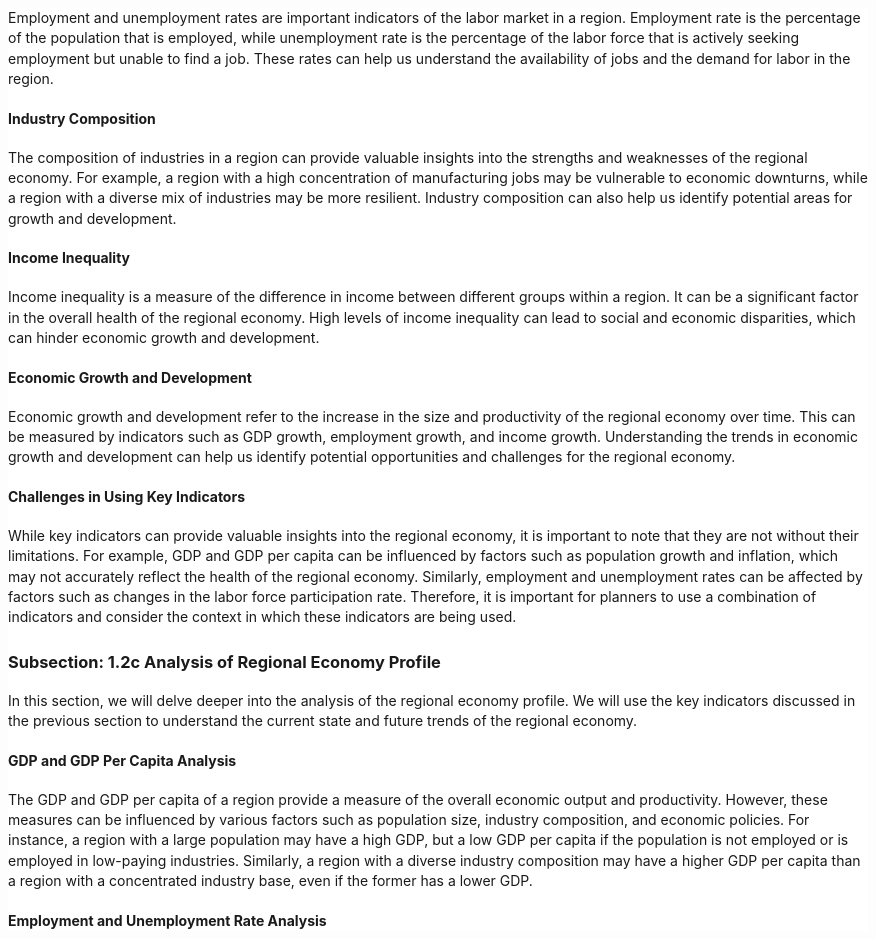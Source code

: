 Employment and unemployment rates are important indicators of the labor market in a region. Employment rate is the percentage of the population that is employed, while unemployment rate is the percentage of the labor force that is actively seeking employment but unable to find a job. These rates can help us understand the availability of jobs and the demand for labor in the region.

#### Industry Composition

The composition of industries in a region can provide valuable insights into the strengths and weaknesses of the regional economy. For example, a region with a high concentration of manufacturing jobs may be vulnerable to economic downturns, while a region with a diverse mix of industries may be more resilient. Industry composition can also help us identify potential areas for growth and development.

#### Income Inequality

Income inequality is a measure of the difference in income between different groups within a region. It can be a significant factor in the overall health of the regional economy. High levels of income inequality can lead to social and economic disparities, which can hinder economic growth and development.

#### Economic Growth and Development

Economic growth and development refer to the increase in the size and productivity of the regional economy over time. This can be measured by indicators such as GDP growth, employment growth, and income growth. Understanding the trends in economic growth and development can help us identify potential opportunities and challenges for the regional economy.

#### Challenges in Using Key Indicators

While key indicators can provide valuable insights into the regional economy, it is important to note that they are not without their limitations. For example, GDP and GDP per capita can be influenced by factors such as population growth and inflation, which may not accurately reflect the health of the regional economy. Similarly, employment and unemployment rates can be affected by factors such as changes in the labor force participation rate. Therefore, it is important for planners to use a combination of indicators and consider the context in which these indicators are being used.





### Subsection: 1.2c Analysis of Regional Economy Profile

In this section, we will delve deeper into the analysis of the regional economy profile. We will use the key indicators discussed in the previous section to understand the current state and future trends of the regional economy.

#### GDP and GDP Per Capita Analysis

The GDP and GDP per capita of a region provide a measure of the overall economic output and productivity. However, these measures can be influenced by various factors such as population size, industry composition, and economic policies. For instance, a region with a large population may have a high GDP, but a low GDP per capita if the population is not employed or is employed in low-paying industries. Similarly, a region with a diverse industry composition may have a higher GDP per capita than a region with a concentrated industry base, even if the former has a lower GDP.

#### Employment and Unemployment Rate Analysis
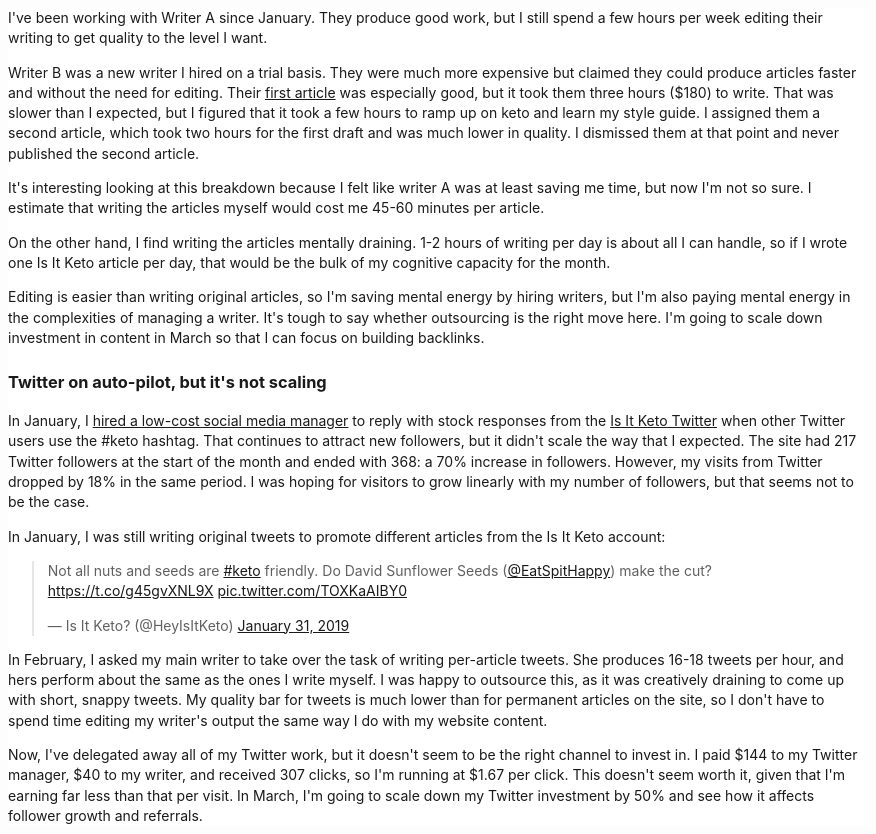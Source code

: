 I've been working with Writer A since January. They produce good work, but I still spend a few hours per week editing their writing to get quality to the level I want.

Writer B was a new writer I hired on a trial basis. They were much more expensive but claimed they could produce articles faster and without the need for editing. Their [first article](https://isitketo.org/spinach) was especially good, but it took them three hours ($180) to write. That was slower than I expected, but I figured that it took a few hours to ramp up on keto and learn my style guide. I assigned them a second article, which took two hours for the first draft and was much lower in quality. I dismissed them at that point and never published the second article.

It's interesting looking at this breakdown because I felt like writer A was at least saving me time, but now I'm not so sure. I estimate that writing the articles myself would cost me 45-60 minutes per article.

On the other hand, I find writing the articles mentally draining. 1-2 hours of writing per day is about all I can handle, so if I wrote one Is It Keto article per day, that would be the bulk of my cognitive capacity for the month.

Editing is easier than writing original articles, so I'm saving mental energy by hiring writers, but I'm also paying mental energy in the complexities of managing a writer. It's tough to say whether outsourcing is the right move here. I'm going to scale down investment in content in March so that I can focus on building backlinks.

### Twitter on auto-pilot, but it's not scaling

In January, I [hired a low-cost social media manager](/retrospectives/2019/02/#outsourcing-twitter) to reply with stock responses from the [Is It Keto Twitter](https://twitter.com/HeyIsItKeto) when other Twitter users use the \#keto hashtag. That continues to attract new followers, but it didn't scale the way that I expected. The site had 217 Twitter followers at the start of the month and ended with 368: a 70% increase in followers. However, my visits from Twitter dropped by 18% in the same period. I was hoping for visitors to grow linearly with my number of followers, but that seems not to be the case.

In January, I was still writing original tweets to promote different articles from the Is It Keto account:

<blockquote class="twitter-tweet" data-lang="en"><p lang="en" dir="ltr">Not all nuts and seeds are <a href="https://twitter.com/hashtag/keto?src=hash&amp;ref_src=twsrc%5Etfw">#keto</a> friendly. Do David Sunflower Seeds (<a href="https://twitter.com/EatSpitHappy?ref_src=twsrc%5Etfw">@EatSpitHappy</a>) make the cut? <a href="https://t.co/g45gvXNL9X">https://t.co/g45gvXNL9X</a> <a href="https://t.co/TOXKaAIBY0">pic.twitter.com/TOXKaAIBY0</a></p>&mdash; Is It Keto? (@HeyIsItKeto) <a href="https://twitter.com/HeyIsItKeto/status/1091046712381239296?ref_src=twsrc%5Etfw">January 31, 2019</a></blockquote>
<script async src="https://platform.twitter.com/widgets.js" charset="utf-8"></script>

In February, I asked my main writer to take over the task of writing per-article tweets. She produces 16-18 tweets per hour, and hers perform about the same as the ones I write myself. I was happy to outsource this, as it was creatively draining to come up with short, snappy tweets. My quality bar for tweets is much lower than for permanent articles on the site, so I don't have to spend time editing my writer's output the same way I do with my website content.

Now, I've delegated away all of my Twitter work, but it doesn't seem to be the right channel to invest in. I paid $144 to my Twitter manager, $40 to my writer, and received 307 clicks, so I'm running at $1.67 per click. This doesn't seem worth it, given that I'm earning far less than that per visit. In March, I'm going to scale down my Twitter investment by 50% and see how it affects follower growth and referrals.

· · ·

• Work order: Hand back the records above exactly as they are, pictures excluded.

• Task result:
Source code

: Employment and unemployment rates are important indicators of the labor market in a region. Employment rate is the percentage of the population that is employed, while unemployment rate is the percentage of the labor force that is actively seeking employment but unable to find a job. These rates can help us understand the availability of jobs and the demand for labor in the region.

#### Industry Composition

The composition of industries in a region can provide valuable insights into the strengths and weaknesses of the regional economy. For example, a region with a high concentration of manufacturing jobs may be vulnerable to economic downturns, while a region with a diverse mix of industries may be more resilient. Industry composition can also help us identify potential areas for growth and development.

#### Income Inequality

Income inequality is a measure of the difference in income between different groups within a region. It can be a significant factor in the overall health of the regional economy. High levels of income inequality can lead to social and economic disparities, which can hinder economic growth and development.

#### Economic Growth and Development

Economic growth and development refer to the increase in the size and productivity of the regional economy over time. This can be measured by indicators such as GDP growth, employment growth, and income growth. Understanding the trends in economic growth and development can help us identify potential opportunities and challenges for the regional economy.

#### Challenges in Using Key Indicators

While key indicators can provide valuable insights into the regional economy, it is important to note that they are not without their limitations. For example, GDP and GDP per capita can be influenced by factors such as population growth and inflation, which may not accurately reflect the health of the regional economy. Similarly, employment and unemployment rates can be affected by factors such as changes in the labor force participation rate. Therefore, it is important for planners to use a combination of indicators and consider the context in which these indicators are being used.





### Subsection: 1.2c Analysis of Regional Economy Profile

In this section, we will delve deeper into the analysis of the regional economy profile. We will use the key indicators discussed in the previous section to understand the current state and future trends of the regional economy.

#### GDP and GDP Per Capita Analysis

The GDP and GDP per capita of a region provide a measure of the overall economic output and productivity. However, these measures can be influenced by various factors such as population size, industry composition, and economic policies. For instance, a region with a large population may have a high GDP, but a low GDP per capita if the population is not employed or is employed in low-paying industries. Similarly, a region with a diverse industry composition may have a higher GDP per capita than a region with a concentrated industry base, even if the former has a lower GDP.

#### Employment and Unemployment Rate Analysis
Source code

: I've been working with Writer A since January. They produce good work, but I still spend a few hours per week editing their writing to get quality to the level I want.

Writer B was a new writer I hired on a trial basis. They were much more expensive but claimed they could produce articles faster and without the need for editing. Their [first article](https://isitketo.org/spinach) was especially good, but it took them three hours ($180) to write. That was slower than I expected, but I figured that it took a few hours to ramp up on keto and learn my style guide. I assigned them a second article, which took two hours for the first draft and was much lower in quality. I dismissed them at that point and never published the second article.

It's interesting looking at this breakdown because I felt like writer A was at least saving me time, but now I'm not so sure. I estimate that writing the articles myself would cost me 45-60 minutes per article.

On the other hand, I find writing the articles mentally draining. 1-2 hours of writing per day is about all I can handle, so if I wrote one Is It Keto article per day, that would be the bulk of my cognitive capacity for the month.

Editing is easier than writing original articles, so I'm saving mental energy by hiring writers, but I'm also paying mental energy in the complexities of managing a writer. It's tough to say whether outsourcing is the right move here. I'm going to scale down investment in content in March so that I can focus on building backlinks.

### Twitter on auto-pilot, but it's not scaling

In January, I [hired a low-cost social media manager](/retrospectives/2019/02/#outsourcing-twitter) to reply with stock responses from the [Is It Keto Twitter](https://twitter.com/HeyIsItKeto) when other Twitter users use the \#keto hashtag. That continues to attract new followers, but it didn't scale the way that I expected. The site had 217 Twitter followers at the start of the month and ended with 368: a 70% increase in followers. However, my visits from Twitter dropped by 18% in the same period. I was hoping for visitors to grow linearly with my number of followers, but that seems not to be the case.

In January, I was still writing original tweets to promote different articles from the Is It Keto account:

<blockquote class="twitter-tweet" data-lang="en"><p lang="en" dir="ltr">Not all nuts and seeds are <a href="https://twitter.com/hashtag/keto?src=hash&amp;ref_src=twsrc%5Etfw">#keto</a> friendly. Do David Sunflower Seeds (<a href="https://twitter.com/EatSpitHappy?ref_src=twsrc%5Etfw">@EatSpitHappy</a>) make the cut? <a href="https://t.co/g45gvXNL9X">https://t.co/g45gvXNL9X</a> <a href="https://t.co/TOXKaAIBY0">pic.twitter.com/TOXKaAIBY0</a></p>&mdash; Is It Keto? (@HeyIsItKeto) <a href="https://twitter.com/HeyIsItKeto/status/1091046712381239296?ref_src=twsrc%5Etfw">January 31, 2019</a></blockquote>
<script async src="https://platform.twitter.com/widgets.js" charset="utf-8"></script>

In February, I asked my main writer to take over the task of writing per-article tweets. She produces 16-18 tweets per hour, and hers perform about the same as the ones I write myself. I was happy to outsource this, as it was creatively draining to come up with short, snappy tweets. My quality bar for tweets is much lower than for permanent articles on the site, so I don't have to spend time editing my writer's output the same way I do with my website content.

Now, I've delegated away all of my Twitter work, but it doesn't seem to be the right channel to invest in. I paid $144 to my Twitter manager, $40 to my writer, and received 307 clicks, so I'm running at $1.67 per click. This doesn't seem worth it, given that I'm earning far less than that per visit. In March, I'm going to scale down my Twitter investment by 50% and see how it affects follower growth and referrals.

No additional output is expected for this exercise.